After a few weeks without any complaints, the broadband industry is once more back in the dock at the ASA. This time it is Virgin Media and a TV advert that had David Tennant destroying a buffering symbol with a baseball bat and the claim ""Now from Virgin Media, you could say goodbye to buffering with superfast fibre-optic broadband".
18 consumers complained about the advert, with the common theme that the advert was misleading as they understood users would still experience buffering. The evidence presented by Virgin Media seems to revolve around the Ofcom speed data and testing by Virgin Media themselves, which apparently show that on the slowest product they sell currently (30 Mbps) no customer received download speeds of less than 15 Mbps. This is of course several times faster than the accepted speed that most Internet video requires to stream which is 1.5 Mbps to 4 Mbps, though this speed is rising and even today YouTube is hosting 4K videos.
Virgin Media when creating the advert believed the use of the word could was enough to cover the times when things like the consumers home network was the source of the buffering, and of course the ability for the server serving the video stream to cope with the level of demand.

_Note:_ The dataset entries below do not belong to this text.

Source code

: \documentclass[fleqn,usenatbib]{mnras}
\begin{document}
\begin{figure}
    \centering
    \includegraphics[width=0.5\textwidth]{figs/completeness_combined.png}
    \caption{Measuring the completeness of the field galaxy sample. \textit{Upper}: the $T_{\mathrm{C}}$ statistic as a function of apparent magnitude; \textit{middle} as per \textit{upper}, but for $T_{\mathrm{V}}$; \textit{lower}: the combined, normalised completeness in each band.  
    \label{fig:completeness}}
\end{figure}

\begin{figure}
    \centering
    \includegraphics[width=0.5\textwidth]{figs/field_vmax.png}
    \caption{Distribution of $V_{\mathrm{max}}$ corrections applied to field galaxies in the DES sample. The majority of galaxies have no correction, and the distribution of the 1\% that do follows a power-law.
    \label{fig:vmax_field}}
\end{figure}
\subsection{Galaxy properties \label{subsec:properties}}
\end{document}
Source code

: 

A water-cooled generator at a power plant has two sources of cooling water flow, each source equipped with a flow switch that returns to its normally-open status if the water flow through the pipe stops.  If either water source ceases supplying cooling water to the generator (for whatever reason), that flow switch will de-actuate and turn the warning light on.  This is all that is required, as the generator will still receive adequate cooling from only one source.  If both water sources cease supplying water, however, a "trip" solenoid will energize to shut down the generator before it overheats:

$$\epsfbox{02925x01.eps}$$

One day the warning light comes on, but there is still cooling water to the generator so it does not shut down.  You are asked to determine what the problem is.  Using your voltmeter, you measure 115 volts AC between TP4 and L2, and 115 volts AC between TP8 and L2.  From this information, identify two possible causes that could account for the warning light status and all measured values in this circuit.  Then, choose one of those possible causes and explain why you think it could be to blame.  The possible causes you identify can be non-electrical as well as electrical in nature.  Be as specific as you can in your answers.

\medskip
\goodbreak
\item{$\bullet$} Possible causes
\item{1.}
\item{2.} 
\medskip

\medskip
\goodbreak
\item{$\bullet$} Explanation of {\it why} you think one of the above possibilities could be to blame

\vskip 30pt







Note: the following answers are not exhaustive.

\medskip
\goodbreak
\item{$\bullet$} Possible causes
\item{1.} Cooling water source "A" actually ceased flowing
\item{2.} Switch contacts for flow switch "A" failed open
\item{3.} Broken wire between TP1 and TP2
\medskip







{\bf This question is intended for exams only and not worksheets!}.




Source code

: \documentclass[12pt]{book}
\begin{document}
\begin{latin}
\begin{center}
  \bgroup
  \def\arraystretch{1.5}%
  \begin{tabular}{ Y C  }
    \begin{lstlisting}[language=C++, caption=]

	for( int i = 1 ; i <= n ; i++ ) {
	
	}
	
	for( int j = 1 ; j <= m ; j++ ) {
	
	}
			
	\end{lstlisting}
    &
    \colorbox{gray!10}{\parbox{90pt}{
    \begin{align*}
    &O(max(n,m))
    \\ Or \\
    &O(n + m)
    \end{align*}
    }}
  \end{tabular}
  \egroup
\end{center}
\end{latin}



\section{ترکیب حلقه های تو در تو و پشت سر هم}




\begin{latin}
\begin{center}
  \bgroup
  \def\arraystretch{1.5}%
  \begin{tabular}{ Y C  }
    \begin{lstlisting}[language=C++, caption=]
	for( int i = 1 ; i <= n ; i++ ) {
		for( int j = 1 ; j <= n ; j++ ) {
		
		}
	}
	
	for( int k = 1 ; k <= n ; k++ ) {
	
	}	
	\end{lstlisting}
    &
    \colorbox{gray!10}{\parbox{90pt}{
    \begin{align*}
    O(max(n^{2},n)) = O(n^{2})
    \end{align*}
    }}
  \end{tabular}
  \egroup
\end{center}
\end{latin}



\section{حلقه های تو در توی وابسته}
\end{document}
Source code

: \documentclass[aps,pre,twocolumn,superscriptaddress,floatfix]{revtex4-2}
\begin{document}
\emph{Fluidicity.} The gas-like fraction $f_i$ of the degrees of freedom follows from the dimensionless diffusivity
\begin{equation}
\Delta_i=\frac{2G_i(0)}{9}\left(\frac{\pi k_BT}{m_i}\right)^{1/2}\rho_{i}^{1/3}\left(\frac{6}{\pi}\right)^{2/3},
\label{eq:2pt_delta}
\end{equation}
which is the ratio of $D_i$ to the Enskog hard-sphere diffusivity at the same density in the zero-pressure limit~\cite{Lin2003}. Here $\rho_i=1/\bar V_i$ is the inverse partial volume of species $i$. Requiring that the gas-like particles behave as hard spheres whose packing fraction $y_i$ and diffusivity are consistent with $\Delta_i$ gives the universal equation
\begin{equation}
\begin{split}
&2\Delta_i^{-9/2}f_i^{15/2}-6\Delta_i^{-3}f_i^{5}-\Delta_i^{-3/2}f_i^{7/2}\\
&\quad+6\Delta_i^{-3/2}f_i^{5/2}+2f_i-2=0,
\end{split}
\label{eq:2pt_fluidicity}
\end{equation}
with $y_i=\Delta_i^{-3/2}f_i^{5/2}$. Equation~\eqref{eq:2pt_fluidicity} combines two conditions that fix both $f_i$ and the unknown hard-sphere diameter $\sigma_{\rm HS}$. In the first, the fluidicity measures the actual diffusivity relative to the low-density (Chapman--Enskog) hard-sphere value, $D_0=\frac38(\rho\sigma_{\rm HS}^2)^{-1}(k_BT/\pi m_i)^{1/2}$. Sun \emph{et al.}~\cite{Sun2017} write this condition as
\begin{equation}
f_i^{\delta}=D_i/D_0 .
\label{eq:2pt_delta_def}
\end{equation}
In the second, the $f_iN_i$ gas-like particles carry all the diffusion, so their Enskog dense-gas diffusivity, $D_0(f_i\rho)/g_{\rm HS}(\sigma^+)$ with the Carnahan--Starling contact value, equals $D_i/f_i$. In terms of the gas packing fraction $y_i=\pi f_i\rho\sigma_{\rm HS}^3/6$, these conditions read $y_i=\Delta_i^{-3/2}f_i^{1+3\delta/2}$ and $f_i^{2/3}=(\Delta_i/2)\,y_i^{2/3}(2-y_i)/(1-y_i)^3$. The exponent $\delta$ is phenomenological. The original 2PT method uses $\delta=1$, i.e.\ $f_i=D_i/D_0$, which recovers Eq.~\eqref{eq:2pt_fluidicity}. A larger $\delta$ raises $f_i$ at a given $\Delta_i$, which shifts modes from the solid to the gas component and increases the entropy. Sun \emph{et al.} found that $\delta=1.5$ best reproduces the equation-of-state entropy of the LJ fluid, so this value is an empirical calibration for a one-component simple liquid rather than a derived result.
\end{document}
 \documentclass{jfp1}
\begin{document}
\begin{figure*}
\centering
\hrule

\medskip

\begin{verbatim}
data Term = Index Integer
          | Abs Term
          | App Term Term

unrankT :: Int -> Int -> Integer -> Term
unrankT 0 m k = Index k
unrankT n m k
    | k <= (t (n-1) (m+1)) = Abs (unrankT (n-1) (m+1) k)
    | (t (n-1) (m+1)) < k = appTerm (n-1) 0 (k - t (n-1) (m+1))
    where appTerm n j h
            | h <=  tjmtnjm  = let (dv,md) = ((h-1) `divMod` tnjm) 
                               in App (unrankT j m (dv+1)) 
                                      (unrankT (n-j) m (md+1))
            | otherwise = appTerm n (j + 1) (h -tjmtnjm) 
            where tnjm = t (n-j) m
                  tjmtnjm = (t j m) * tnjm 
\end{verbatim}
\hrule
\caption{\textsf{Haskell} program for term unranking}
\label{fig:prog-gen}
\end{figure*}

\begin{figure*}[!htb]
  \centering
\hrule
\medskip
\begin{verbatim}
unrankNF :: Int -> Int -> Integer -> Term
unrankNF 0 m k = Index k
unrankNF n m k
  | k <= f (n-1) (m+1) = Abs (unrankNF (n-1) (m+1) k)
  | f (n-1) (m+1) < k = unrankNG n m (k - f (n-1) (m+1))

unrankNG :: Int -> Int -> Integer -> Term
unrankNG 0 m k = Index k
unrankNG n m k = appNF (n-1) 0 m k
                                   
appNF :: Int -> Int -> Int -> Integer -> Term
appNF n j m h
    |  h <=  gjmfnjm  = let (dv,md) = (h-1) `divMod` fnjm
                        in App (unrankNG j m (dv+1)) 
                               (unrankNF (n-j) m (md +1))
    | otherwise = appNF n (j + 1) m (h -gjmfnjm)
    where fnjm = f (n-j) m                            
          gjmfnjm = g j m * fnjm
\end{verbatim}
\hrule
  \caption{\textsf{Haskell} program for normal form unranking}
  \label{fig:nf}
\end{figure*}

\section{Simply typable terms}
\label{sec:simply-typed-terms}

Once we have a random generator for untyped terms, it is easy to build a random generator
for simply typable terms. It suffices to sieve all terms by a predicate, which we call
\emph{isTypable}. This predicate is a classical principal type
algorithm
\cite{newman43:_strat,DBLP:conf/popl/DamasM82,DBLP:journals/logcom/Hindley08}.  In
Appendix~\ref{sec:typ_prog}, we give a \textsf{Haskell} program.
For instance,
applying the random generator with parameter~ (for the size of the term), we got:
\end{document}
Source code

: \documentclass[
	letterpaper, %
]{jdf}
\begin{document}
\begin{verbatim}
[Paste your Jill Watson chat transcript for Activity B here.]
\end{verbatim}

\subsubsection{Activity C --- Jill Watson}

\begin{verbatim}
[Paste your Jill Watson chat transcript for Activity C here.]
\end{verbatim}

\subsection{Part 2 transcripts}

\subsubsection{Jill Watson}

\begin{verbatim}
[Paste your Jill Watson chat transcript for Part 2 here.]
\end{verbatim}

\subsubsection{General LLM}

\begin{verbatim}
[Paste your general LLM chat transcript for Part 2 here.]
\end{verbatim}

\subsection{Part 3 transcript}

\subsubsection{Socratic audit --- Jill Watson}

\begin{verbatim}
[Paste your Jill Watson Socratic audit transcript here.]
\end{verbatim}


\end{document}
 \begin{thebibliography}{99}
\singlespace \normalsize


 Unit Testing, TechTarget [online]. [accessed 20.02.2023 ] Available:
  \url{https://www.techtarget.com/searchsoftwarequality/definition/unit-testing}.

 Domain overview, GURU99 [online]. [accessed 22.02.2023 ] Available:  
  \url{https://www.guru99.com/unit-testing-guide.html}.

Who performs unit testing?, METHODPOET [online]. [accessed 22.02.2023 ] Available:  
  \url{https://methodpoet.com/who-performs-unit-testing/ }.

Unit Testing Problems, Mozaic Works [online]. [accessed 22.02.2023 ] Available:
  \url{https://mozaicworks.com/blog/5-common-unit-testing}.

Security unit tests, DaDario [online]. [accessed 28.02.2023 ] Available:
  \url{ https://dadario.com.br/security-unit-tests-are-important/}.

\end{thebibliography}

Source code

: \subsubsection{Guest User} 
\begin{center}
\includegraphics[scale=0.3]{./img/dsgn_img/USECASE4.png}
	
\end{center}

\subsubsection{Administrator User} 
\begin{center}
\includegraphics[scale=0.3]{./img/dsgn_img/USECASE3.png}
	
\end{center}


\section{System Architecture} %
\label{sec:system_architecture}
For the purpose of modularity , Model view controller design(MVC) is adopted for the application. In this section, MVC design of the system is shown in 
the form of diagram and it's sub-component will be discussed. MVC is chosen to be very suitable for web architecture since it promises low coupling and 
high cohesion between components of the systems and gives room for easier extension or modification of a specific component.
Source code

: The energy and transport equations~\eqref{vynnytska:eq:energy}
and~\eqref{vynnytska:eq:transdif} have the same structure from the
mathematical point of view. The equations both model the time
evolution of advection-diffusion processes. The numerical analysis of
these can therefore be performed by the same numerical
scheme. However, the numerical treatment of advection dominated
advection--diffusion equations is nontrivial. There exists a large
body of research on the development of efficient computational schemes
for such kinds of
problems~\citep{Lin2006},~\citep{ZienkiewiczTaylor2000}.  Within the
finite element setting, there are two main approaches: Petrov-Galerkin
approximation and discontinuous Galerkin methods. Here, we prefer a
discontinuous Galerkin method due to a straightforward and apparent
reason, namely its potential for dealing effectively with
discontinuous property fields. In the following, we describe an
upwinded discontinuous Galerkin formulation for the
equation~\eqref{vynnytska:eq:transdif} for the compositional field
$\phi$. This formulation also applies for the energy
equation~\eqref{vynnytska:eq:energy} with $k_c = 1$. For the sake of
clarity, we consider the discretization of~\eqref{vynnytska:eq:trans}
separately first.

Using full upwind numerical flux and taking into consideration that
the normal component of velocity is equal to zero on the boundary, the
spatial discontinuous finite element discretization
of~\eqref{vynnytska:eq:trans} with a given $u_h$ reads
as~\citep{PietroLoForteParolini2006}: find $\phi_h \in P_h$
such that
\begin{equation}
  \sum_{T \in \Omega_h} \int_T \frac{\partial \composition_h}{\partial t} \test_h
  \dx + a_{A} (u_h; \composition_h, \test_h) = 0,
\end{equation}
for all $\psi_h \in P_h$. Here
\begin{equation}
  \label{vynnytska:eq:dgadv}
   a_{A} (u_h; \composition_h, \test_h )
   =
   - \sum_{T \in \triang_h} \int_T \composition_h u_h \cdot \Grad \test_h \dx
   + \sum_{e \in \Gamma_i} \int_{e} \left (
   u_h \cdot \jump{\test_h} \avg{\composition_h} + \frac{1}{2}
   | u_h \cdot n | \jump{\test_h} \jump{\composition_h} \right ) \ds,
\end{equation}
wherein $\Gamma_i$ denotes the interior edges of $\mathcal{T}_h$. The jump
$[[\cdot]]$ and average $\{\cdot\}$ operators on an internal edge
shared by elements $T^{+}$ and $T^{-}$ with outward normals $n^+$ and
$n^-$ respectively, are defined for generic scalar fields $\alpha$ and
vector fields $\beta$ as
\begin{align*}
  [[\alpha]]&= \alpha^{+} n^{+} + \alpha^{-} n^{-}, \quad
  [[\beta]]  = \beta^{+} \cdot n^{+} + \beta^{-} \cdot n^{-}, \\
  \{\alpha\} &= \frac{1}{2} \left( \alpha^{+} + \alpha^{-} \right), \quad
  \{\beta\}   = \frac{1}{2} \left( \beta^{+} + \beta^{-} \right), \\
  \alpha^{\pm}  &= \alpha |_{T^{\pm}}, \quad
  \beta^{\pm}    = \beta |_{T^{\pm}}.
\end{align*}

Alas the ASA has not seen the situation in the same manner and has upheld the complaints, particularly as the destruction of the buffering symbol visually suggested the complete removal of buffering.
The 4K trailer appears to stream at a rate of around 24 Mbps when played in original quality, but very few people have a monitor that will display it at its native resolution. The 1080p version streams after an initial buffering at around 5 Mbps, the 1080p version offers a good image but not as crisp as the 4K version even when viewed on a 1920x1200 monitor, due to the higher bit rate producing less compression artifacts.
Wow, not sure I agree with the ASA's logic on this one. Virgin are advertising an internet connection product, nothing really to do with the customers own network, computer equipment or that of the random website they are trying to stream videos off. I guess if Virgin want to advertise they better say "this connection is AWESOME... if you experience buffering its YOU!"